René Chapus s’étonnait même de cette prévention à l’égard de la juridiction administrative qui, à ses yeux, « a cessé de pouvoir être suspectée de ne pas assurer une protection normale des droits et libertés des
administrés 2 ».
Néanmoins, dans le même temps, plusieurs décisions du Conseil
constitutionnel réaffirmaient avec force le statut de gardienne des libertés individuelles conféré à l’autorité judiciaire. En témoignent notamment 3 les décisions no76-75 du 12 janvier 1977 concernant la fouille
des véhicules, no 83-164 DC du 29 décembre 1983 et no 84-184 DC du
29 décembre 1984 concernant les perquisitions par l’administration fiscale, ou encore no 84-181 DC du 11 octobre 1984 concernant les visites
d’entreprises de presse ordonnées par la Commission pour la transparence et le pluralisme 4.
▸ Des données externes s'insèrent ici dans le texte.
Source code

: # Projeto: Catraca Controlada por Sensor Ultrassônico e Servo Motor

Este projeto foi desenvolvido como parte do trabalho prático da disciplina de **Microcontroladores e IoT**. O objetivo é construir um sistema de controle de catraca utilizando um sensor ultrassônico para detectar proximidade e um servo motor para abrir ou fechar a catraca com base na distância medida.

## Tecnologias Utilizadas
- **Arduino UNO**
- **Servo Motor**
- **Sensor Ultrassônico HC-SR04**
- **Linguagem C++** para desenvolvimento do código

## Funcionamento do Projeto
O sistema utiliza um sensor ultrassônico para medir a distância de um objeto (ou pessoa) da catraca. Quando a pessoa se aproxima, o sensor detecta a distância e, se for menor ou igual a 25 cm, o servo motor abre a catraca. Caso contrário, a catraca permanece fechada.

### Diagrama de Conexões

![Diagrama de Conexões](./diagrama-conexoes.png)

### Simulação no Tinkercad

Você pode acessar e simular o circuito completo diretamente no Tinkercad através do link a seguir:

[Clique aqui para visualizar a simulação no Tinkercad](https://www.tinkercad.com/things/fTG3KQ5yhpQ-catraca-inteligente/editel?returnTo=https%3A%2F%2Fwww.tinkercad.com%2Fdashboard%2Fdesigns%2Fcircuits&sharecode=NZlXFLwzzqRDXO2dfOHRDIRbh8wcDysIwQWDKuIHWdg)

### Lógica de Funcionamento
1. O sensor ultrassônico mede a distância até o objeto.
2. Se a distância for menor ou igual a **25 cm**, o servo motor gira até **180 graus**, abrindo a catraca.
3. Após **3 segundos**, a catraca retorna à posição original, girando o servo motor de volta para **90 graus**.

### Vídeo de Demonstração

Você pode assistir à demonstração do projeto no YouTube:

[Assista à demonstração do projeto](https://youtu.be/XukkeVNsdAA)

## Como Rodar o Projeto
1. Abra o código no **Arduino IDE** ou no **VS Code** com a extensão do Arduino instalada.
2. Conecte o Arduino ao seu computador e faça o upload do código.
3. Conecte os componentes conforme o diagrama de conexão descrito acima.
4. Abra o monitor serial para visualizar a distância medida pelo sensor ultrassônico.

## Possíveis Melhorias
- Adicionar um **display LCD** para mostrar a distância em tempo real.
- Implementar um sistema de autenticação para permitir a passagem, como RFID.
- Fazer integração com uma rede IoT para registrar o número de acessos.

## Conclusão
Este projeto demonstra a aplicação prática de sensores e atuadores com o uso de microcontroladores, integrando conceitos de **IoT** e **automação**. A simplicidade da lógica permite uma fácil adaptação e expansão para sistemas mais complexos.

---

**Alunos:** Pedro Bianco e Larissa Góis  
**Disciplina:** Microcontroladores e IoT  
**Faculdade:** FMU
En outre, le juge constitutionnel ne distinguait pas de manière
rigide les activités de police judiciaire et administrative, au profit des
officiers de police judiciaire. En effet, le Conseil reconnaissait au législateur la faculté de confier à ces derniers « des missions de prévention
des atteintes à l’ordre public qui ressortissent normalement à la police
administrative 5 » sans que le principe de séparation des pouvoirs n’en
souffrît pour autant.
Or, dans les années 1980, la question des écoutes téléphoniques
offrit une nouvelle occasion de réaffirmer cette prérogative de l’autorité
judiciaire. La Cour de cassation établit ainsi pour la première fois un lien
entre cet enjeu et l’article 66 dans un arrêt de l’assemblée plénière en date
du 24 novembre 1989 (« affaire Baribeau ») 6. Il est vrai que la thématique

1) Louis Favoreu in « La Cour de cassation, le Conseil constitutionnel et l’article 66 de la
Constitution », Recueil Dalloz, 1986, chronique, p. 172.
2) Cité in Louis Favoreu, ibid.
3) Pour une énumération exhaustive, se reporter à Louis Favoreu, ibid., p. 173.
4) Cette dernière décision présente un intérêt particulier dans le cadre de la présente
réflexion puisque la commission en question relevait de la catégorie des autorités administratives indépendantes.
5) Décision no 80-127 DC du 20 janvier 1981.
6) Voir à ce sujet Pierre Kayser et Thierry Renoux, « La Cour de cassation et l’article 66 de
la Constitution : à propos de l’arrêt de l’assemblée plénière du 24 novembre 1989 sur les
écoutes téléphoniques », Revue française de droit constitutionnel, 1990, no1, p. 141.